_WORK INSTRUCTION:_
Report every line of the records that contains the word "other".

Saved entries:
>>>

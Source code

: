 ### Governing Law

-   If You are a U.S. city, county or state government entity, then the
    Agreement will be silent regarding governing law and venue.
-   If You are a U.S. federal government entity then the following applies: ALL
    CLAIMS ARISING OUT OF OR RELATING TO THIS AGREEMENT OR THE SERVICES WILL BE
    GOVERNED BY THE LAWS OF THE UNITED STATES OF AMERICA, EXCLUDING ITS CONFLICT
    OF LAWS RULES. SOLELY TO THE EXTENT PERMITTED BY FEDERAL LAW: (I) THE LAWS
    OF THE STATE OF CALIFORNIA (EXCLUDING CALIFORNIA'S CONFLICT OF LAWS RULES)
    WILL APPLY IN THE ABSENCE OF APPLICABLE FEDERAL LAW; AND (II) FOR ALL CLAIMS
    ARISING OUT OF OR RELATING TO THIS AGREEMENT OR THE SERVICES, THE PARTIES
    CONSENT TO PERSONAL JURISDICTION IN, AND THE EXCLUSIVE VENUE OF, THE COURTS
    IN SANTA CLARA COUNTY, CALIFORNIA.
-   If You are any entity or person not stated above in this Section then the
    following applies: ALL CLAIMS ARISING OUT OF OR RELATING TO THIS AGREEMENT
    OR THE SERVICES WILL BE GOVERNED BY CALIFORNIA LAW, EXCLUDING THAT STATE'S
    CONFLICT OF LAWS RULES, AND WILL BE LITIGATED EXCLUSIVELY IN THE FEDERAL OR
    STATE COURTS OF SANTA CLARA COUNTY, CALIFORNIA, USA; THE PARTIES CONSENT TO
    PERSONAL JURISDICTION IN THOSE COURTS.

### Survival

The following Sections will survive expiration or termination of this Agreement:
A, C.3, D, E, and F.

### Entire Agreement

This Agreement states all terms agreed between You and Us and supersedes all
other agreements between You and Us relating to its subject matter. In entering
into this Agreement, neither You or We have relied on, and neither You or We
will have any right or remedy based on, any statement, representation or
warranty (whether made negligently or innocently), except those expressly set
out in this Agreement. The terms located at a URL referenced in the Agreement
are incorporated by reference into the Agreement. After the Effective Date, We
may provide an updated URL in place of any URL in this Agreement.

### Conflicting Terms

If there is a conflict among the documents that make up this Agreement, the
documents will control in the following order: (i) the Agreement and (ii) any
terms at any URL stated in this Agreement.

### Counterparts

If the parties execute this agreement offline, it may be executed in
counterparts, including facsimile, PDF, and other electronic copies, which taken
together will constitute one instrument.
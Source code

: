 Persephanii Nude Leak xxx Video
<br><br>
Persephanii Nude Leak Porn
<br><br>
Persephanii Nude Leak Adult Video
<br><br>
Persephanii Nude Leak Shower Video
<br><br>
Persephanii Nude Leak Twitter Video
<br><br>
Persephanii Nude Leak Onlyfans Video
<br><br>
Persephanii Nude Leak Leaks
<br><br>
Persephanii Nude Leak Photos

<<<

_ANSWER SECTION:_
other agreements between You and Us relating to its subject matter. In entering
counterparts, including facsimile, PDF, and other electronic copies, which taken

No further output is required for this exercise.